Zimny said the family was among six from Hong Kong, including tycoons, affluent professionals and expatriates, who had engaged his company, IvyAdmit, to help with their children's education in the United States.
He refused to name the client except to say the family was "pretty well known".
Jewellery tycoon Gerald Chow King-sing and his wife are suing Zimny for a refund of US$2.2 million they paid in an education services agreement after the consultant failed to get their sons into Harvard as he had allegedly promised.
"Gerald is the only one who has ever sued," said Zimny, who started his business in 1999. "Every other client is happy with the result."
He said the remaining Hong Kong client was "not concerned" about the lawsuit filed by Chow, who is the executive director of listed conglomerate Chow Sang Sang Holdings.

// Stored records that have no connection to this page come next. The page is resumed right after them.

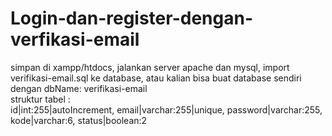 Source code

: # Login-dan-register-dengan-verfikasi-email
simpan di xampp/htdocs, jalankan server apache dan mysql, import verifikasi-email.sql ke database, atau kalian bisa buat database sendiri dengan 
dbName: verifikasi-email <br>
struktur tabel :<br>
id|int:255|autoIncrement, 
email|varchar:255|unique, 
password|varchar:255, 
kode|varchar:6, 
status|boolean:2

While the Chow sons received services including assistance with living arrangements and tutoring, Zimny said not all families had the same needs. Some only wanted their children to get into good schools, while others might also want the consultant to keep an eye on the children when they were in the United States, he said.
According to court documents, the Chows required the consultancy staff to be available to the children round the clock.
"In nine out of 10 cases, the wealthier the parents, the less attention is paid to the children," Zimny said. Most agreements with the families were oral as they did not want any details to be leaked, he said.
Describing himself as a middle-man who introduced parents to schools and "facilitated donations", Zimny said he focused his business on Hong Kong, South Korea and, increasingly, the mainland. He had six to seven tutors at a time. "The demand [in Asia] is huge, but what we do is far more specialised," he said. "We've lost a lot of business [after the lawsuit came to light], but we think the business is still intact."